The growing evidence that ductal lavage using microcatheters is effective in identifying atypical hyperplasia and malignant cells in high-risk women[11] has stimulated interest in exploring the potential role of MD in breast cancer screening. MD has the ability of directly visualising the occult ductal pathology and ductal lavage of abnormal areas under direct vision in high-risk women. This technique can be combined with the use of molecular and genetic markers of malignancy[12]. We are currently evaluating the potential role of human reverse transcriptase (hTERT) expression[13] in cells obtained by MD for the detection of early malignancy and premalignant change.
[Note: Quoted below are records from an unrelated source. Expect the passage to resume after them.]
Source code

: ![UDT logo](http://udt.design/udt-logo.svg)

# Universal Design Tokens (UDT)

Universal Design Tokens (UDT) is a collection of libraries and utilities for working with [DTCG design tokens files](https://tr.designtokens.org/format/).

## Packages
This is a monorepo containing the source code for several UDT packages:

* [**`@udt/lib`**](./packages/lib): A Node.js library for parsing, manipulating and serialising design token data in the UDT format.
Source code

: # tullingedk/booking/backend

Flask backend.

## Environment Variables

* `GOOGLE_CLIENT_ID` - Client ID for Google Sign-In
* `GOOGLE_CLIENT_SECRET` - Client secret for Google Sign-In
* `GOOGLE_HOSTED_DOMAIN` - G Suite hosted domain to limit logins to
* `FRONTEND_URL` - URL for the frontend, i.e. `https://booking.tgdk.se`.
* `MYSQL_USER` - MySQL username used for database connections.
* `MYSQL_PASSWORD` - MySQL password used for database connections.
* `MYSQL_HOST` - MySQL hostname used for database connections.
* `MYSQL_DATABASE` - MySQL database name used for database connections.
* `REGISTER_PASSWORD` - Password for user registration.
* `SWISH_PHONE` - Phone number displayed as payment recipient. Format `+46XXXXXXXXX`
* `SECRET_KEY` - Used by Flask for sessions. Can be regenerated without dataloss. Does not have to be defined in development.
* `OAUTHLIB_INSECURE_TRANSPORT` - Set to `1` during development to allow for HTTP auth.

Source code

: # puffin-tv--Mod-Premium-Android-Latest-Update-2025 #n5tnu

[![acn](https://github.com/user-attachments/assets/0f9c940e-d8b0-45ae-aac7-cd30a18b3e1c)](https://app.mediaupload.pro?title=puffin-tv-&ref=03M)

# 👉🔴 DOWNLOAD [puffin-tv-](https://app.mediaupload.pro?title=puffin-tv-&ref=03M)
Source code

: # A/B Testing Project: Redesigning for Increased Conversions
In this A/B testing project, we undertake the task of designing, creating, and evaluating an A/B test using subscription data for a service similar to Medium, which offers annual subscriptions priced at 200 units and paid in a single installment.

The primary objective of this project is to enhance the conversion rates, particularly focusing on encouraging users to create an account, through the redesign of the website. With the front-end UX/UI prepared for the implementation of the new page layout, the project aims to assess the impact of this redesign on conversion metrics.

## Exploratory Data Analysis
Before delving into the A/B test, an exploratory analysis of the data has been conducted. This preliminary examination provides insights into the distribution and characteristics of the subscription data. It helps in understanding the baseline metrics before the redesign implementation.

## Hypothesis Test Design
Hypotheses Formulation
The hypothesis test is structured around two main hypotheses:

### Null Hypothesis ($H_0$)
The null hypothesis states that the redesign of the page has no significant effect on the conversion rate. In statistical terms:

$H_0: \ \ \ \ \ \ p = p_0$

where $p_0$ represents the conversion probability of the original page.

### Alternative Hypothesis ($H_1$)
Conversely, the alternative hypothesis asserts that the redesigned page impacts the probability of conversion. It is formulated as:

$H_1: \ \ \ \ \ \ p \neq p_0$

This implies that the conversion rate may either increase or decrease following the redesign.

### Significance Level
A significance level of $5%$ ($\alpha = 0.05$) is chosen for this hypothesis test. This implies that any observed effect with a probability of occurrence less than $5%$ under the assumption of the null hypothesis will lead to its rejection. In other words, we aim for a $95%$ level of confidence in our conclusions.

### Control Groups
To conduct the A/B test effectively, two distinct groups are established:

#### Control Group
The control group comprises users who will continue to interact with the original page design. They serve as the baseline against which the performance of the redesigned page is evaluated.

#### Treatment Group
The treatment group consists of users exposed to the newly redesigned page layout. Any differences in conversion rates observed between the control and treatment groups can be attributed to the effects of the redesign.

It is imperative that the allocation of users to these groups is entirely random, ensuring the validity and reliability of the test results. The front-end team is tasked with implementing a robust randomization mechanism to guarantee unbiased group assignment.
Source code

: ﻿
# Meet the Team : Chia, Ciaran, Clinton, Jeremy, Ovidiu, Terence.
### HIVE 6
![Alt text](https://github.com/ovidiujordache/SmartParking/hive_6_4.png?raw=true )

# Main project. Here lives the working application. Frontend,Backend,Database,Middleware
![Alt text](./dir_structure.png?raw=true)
The Acueity MD system has recently been approved by the FDA in the USA for use in humans. The manufacturers were due to market their second-generation microendoscopes in the second half of 2001. The new scope will be significantly cheaper than the current device and suitable for multiple use. Furthermore, it provides better working channels for biopsy and possible therapeutic intervention.

Further research is required in order to assess the potential role of MD in guiding breast-conserving surgery for DCIS, in screening high-risk women, in the ablation of atypical ductal hyperplasia and early DCIS using LASER or radiofrequency, and the feasibility of its use under local anaesthesia in the outpatient setting.